Material shown below:
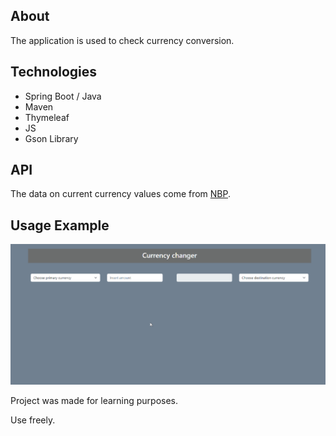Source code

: ## About
The application is used to check currency conversion.

## Technologies

- Spring Boot / Java
- Maven
- Thymeleaf
- JS
- Gson Library

## API

The data on current currency values come from [NBP](http://api.nbp.pl/).

## Usage Example

![ Alt text](CurrencyApp.gif)


Project was made for learning purposes.

Use freely.
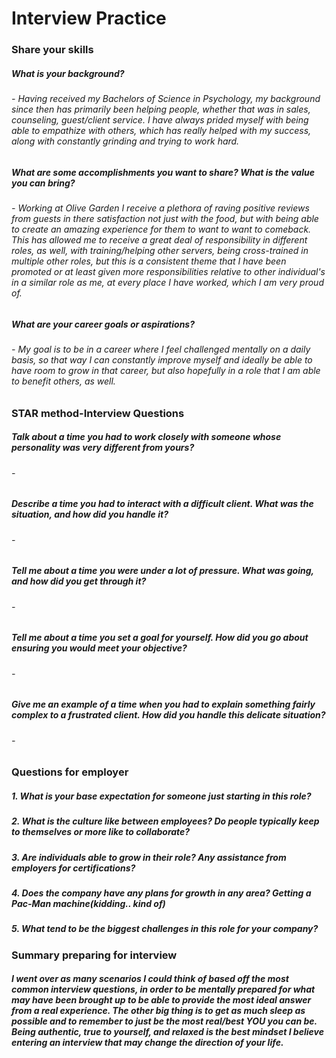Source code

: # Interview Practice

### Share your skills
  ##### What is your background?
   ###### - Having received my Bachelors of Science in Psychology, my background since then has primarily been helping people, whether that was in sales, counseling, guest/client service. I have always prided myself with being able to empathize with others, which has really helped with my success, along with constantly grinding and trying to work hard.
  ##### What are some accomplishments you want to share? What is the value you can bring?
   ###### - Working at Olive Garden I receive a plethora of raving positive reviews from guests in there satisfaction not just with the food, but with being able to create an amazing experience for them to want to want to comeback. This has allowed me to receive a great deal of responsibility in different roles, as well, with training/helping other servers, being cross-trained in multiple other roles, but this is a consistent theme that I have been promoted or at least given more responsibilities relative to other individual's in a similar role as me, at every place I have worked, which I am very proud of.
  ##### What are your career goals or aspirations?
   ###### - My goal is to be in a career where I feel challenged mentally on a daily basis, so that way I can constantly improve myself and ideally be able to have room to grow in that career, but also hopefully in a role that I am able to benefit others, as well. 
### STAR method-Interview Questions
  ##### Talk about a time you had to work closely with someone whose personality was very different from yours?
   ###### - 
  ##### Describe a time you had to interact with a difficult client. What was the situation, and how did you handle it?
   ###### -
  ##### Tell me about a time you were under a lot of pressure. What was going, and how did you get through it?
   ###### -
  ##### Tell me about a time you set a goal for yourself. How did you go about ensuring you would meet your objective?
   ###### -
  ##### Give me an example of a time when you had to explain something fairly complex to a frustrated client. How did you handle this delicate situation? 
   ###### -
### Questions for employer
 ##### 1. What is your base expectation for someone just starting in this role?
 ##### 2. What is the culture like between employees? Do people typically keep to themselves or more like to collaborate?
 ##### 3. Are individuals able to grow in their role? Any assistance from employers for certifications?
 ##### 4. Does the company have any plans for growth in any area? Getting a Pac-Man machine(kidding.. kind of)
 ##### 5. What tend to be the biggest challenges in this role for your company?
### Summary preparing for interview
 ##### I went over as many scenarios I could think of based off the most common interview questions, in order to be mentally prepared for what may have been brought up to be able to provide the most ideal answer from a real experience. The other big thing is to get as much sleep as possible and to remember to just be the most real/best YOU you can be. Being authentic, true to yourself, and relaxed is the best mindset I believe entering an interview that may change the direction of your life.  
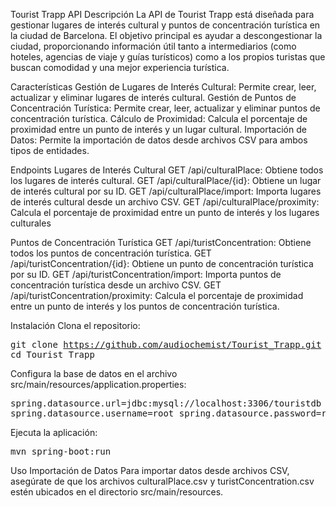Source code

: Tourist Trapp API
Descripción
La API de Tourist Trapp está diseñada para gestionar lugares de interés cultural y puntos de concentración turística en la ciudad de Barcelona. El objetivo principal es ayudar a descongestionar la ciudad, proporcionando información útil tanto a intermediarios (como hoteles, agencias de viaje y guías turísticos) como a los propios turistas que buscan comodidad y una mejor experiencia turística. 

Características
Gestión de Lugares de Interés Cultural: Permite crear, leer, actualizar y eliminar lugares de interés cultural.
Gestión de Puntos de Concentración Turística: Permite crear, leer, actualizar y eliminar puntos de concentración turística.
Cálculo de Proximidad: Calcula el porcentaje de proximidad entre un punto de interés y un lugar cultural.
Importación de Datos: Permite la importación de datos desde archivos CSV para ambos tipos de entidades.

Endpoints
Lugares de Interés Cultural
GET /api/culturalPlace: Obtiene todos los lugares de interés cultural.
GET /api/culturalPlace/{id}: Obtiene un lugar de interés cultural por su ID.
GET /api/culturalPlace/import: Importa lugares de interés cultural desde un archivo CSV.
GET /api/culturalPlace/proximity: Calcula el porcentaje de proximidad entre un punto de interés y los lugares culturales

Puntos de Concentración Turística
GET /api/turistConcentration: Obtiene todos los puntos de concentración turística.
GET /api/turistConcentration/{id}: Obtiene un punto de concentración turística por su ID.
GET /api/turistConcentration/import: Importa puntos de concentración turística desde un archivo CSV.
GET /api/turistConcentration/proximity: Calcula el porcentaje de proximidad entre un punto de interés y los puntos de concentración turística.

Instalación
Clona el repositorio:  <pre>git clone https://github.com/audiochemist/Tourist_Trapp.git cd Tourist_Trapp </pre>
Configura la base de datos en el archivo src/main/resources/application.properties:  <pre>spring.datasource.url=jdbc:mysql://localhost:3306/touristdb spring.datasource.username=root spring.datasource.password=root </pre>
Ejecuta la aplicación:  <pre>mvn spring-boot:run </pre>

Uso
Importación de Datos
Para importar datos desde archivos CSV, asegúrate de que los archivos culturalPlace.csv y turistConcentration.csv estén ubicados en el directorio src/main/resources.
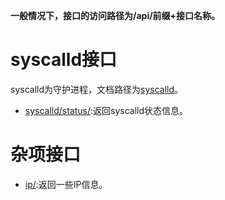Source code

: **一般情况下，接口的访问路径为/api/前缀+接口名称。**

# syscalld接口

syscalld为守护进程，文档路径为<a href="api/syscalld/">syscalld</a>。

- <a href="api/syscalld/status/">syscalld/status/</a>:返回syscalld状态信息。
# 杂项接口

- <a href="api/ip">ip/</a>:返回一些IP信息。

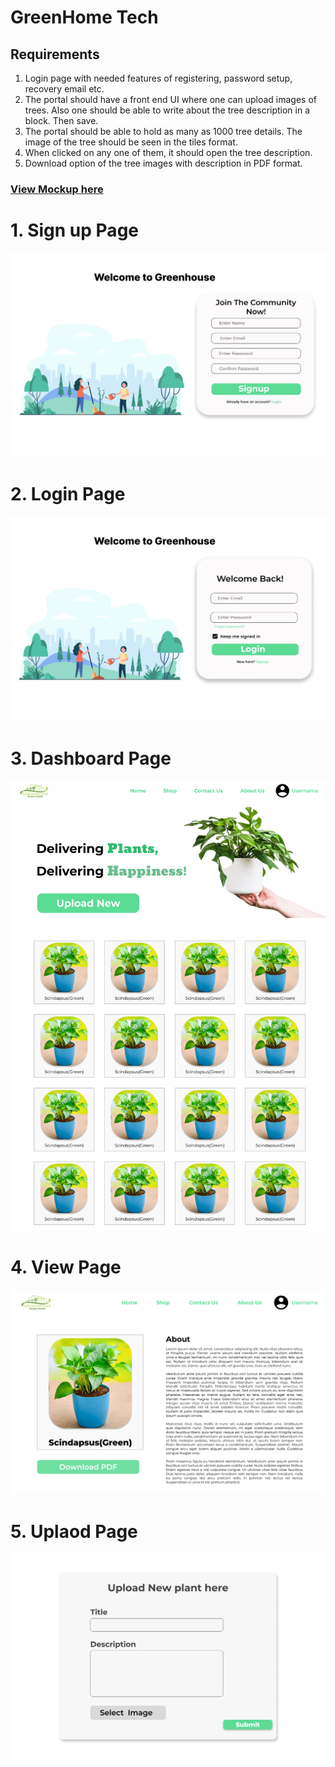 # GreenHome Tech

## Requirements

1) Login page with needed features of registering, password setup, recovery email etc. 
2) The portal should have a front end UI where one can upload images of trees. Also one should be able to write about the tree description in a block. Then save. 
3) The portal should be able to hold as many as 1000 tree details. The image of the tree should be seen in the tiles format.
4) When clicked on any one of them, it should open the tree description. 
5) Download option of the tree images with description in PDF format.

### [View Mockup here](https://www.figma.com/file/HT0qtZRWl8XlWFRHENYcik/Greenverz)

# 1. Sign up Page
![Signup page](Mockup/1.Signup.png)

# 2. Login Page
![login page](Mockup/2.Login.png)

# 3. Dashboard Page
![Dashboard page](Mockup/3.Dashboard.png)

# 4. View Page
![view page](Mockup/5.View.png)

# 5. Uplaod Page
![Upload page](Mockup/4.Upload.png)


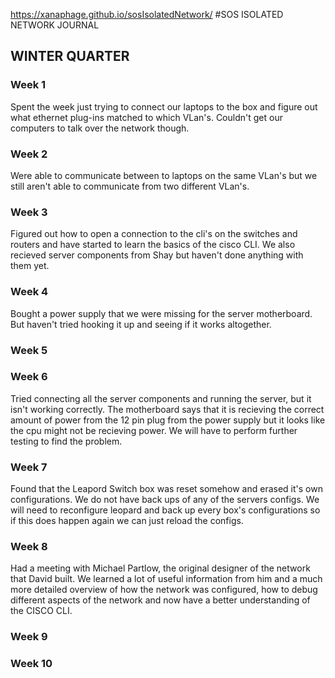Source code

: https://xanaphage.github.io/sosIsolatedNetwork/
#SOS ISOLATED NETWORK JOURNAL
## WINTER QUARTER
### Week 1
Spent the week just trying to connect our laptops to the box and figure out what ethernet plug-ins matched to which VLan's. Couldn't get our computers to talk over the network though.
### Week 2
Were able to communicate between to laptops on the same VLan's but we still aren't able to communicate from two different VLan's.
### Week 3
Figured out how to open a connection to the cli's on the switches and routers and have started to learn the basics of the cisco CLI. We also recieved server components from Shay but haven't done anything with them yet.
### Week 4
Bought a power supply that we were missing for the server motherboard. But haven't tried hooking it up and seeing if it works altogether.
### Week 5
### Week 6
Tried connecting all the server components and running the server, but it isn't working correctly. The motherboard says that it is recieving the correct amount of power from the 12 pin plug from the power supply but it looks like the cpu might not be recieving power. We will have to perform further testing to find the problem.
### Week 7
Found that the Leapord Switch box was reset somehow and erased it's own configurations. We do not have back ups of any of the servers configs. We will need to reconfigure leopard and back up every box's configurations so if this does happen again we can just reload the configs.
### Week 8
Had a meeting with Michael Partlow, the original designer of the network that David built. We learned a lot of useful information from him and a much more detailed overview of how the network was configured, how to debug different aspects of the network and now have a better understanding of the CISCO CLI.
### Week 9
### Week 10
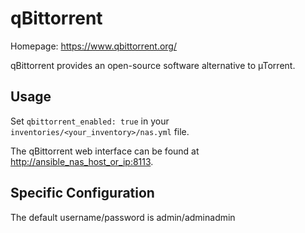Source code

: # qBittorrent

Homepage: <https://www.qbittorrent.org/>

qBittorrent provides an open-source software alternative to µTorrent.

## Usage

Set `qbittorrent_enabled: true` in your `inventories/<your_inventory>/nas.yml` file.

The qBittorrent web interface can be found at <http://ansible_nas_host_or_ip:8113>.

## Specific Configuration

The default username/password is admin/adminadmin
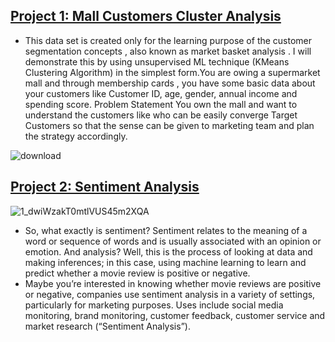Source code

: 
## [Project 1: Mall Customers Cluster Analysis](https://github.com/rajniklk/Mall-Customers-Cluster-Analysis)

* This data set is created only for the learning purpose of the customer segmentation concepts , also known as market basket analysis . I will demonstrate this by using unsupervised ML technique (KMeans Clustering Algorithm) in the simplest form.You are owing a supermarket mall and through membership cards , you have some basic data about your customers like Customer ID, age, gender, annual income and spending score. Problem Statement You own the mall and want to understand the customers like who can be easily converge Target Customers so that the sense can be given to marketing team and plan the strategy accordingly.

![download](https://user-images.githubusercontent.com/35190179/92410882-42068000-f163-11ea-9ed1-1c7c938fcd21.png)


## [Project 2: Sentiment Analysis](https://github.com/rajniklk/Sentiment-Analysis-Project)

![1_dwiWzakT0mtlVUS45m2XQA](https://user-images.githubusercontent.com/35190179/92412066-0b7f3400-f168-11ea-8e29-8262d79a3931.png)

* So, what exactly is sentiment? Sentiment relates to the meaning of a word or sequence of words and is usually associated with an opinion or emotion. And analysis? Well, this is the process of looking at data and making inferences; in this case, using machine learning to learn and predict whether a movie review is positive or negative.
* Maybe you’re interested in knowing whether movie reviews are positive or negative, companies use sentiment analysis in a variety of settings, particularly for marketing purposes. Uses include social media monitoring, brand monitoring, customer feedback, customer service and market research (“Sentiment Analysis”).
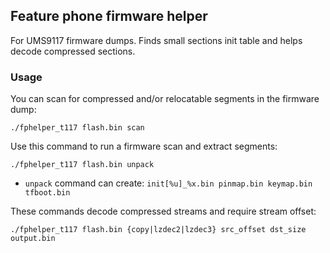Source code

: ## Feature phone firmware helper

For UMS9117 firmware dumps. Finds small sections init table and helps decode compressed sections.

### Usage

You can scan for compressed and/or relocatable segments in the firmware dump:

`./fphelper_t117 flash.bin scan`  

Use this command to run a firmware scan and extract segments:

`./fphelper_t117 flash.bin unpack`  

* `unpack` command can create: `init[%u]_%x.bin pinmap.bin keymap.bin tfboot.bin`

These commands decode compressed streams and require stream offset:

`./fphelper_t117 flash.bin {copy|lzdec2|lzdec3} src_offset dst_size output.bin`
End of Material shown.
● **Exercise**: Only the lines of the listing above from the one with "Instalación" through the one with "## Requirements" should be output, exactly, with both ends kept and pictures left out.

● **Solution for this task**:
Instalación
Clona el repositorio:  <pre>git clone https://github.com/audiochemist/Tourist_Trapp.git cd Tourist_Trapp </pre>
Configura la base de datos en el archivo src/main/resources/application.properties:  <pre>spring.datasource.url=jdbc:mysql://localhost:3306/touristdb spring.datasource.username=root spring.datasource.password=root </pre>
Ejecuta la aplicación:  <pre>mvn spring-boot:run </pre>

Uso
Importación de Datos
Para importar datos desde archivos CSV, asegúrate de que los archivos culturalPlace.csv y turistConcentration.csv estén ubicados en el directorio src/main/resources.
Source code

: **一般情况下，接口的访问路径为/api/前缀+接口名称。**

# syscalld接口

syscalld为守护进程，文档路径为<a href="api/syscalld/">syscalld</a>。

- <a href="api/syscalld/status/">syscalld/status/</a>:返回syscalld状态信息。
# 杂项接口

- <a href="api/ip">ip/</a>:返回一些IP信息。

 # GreenHome Tech

## Requirements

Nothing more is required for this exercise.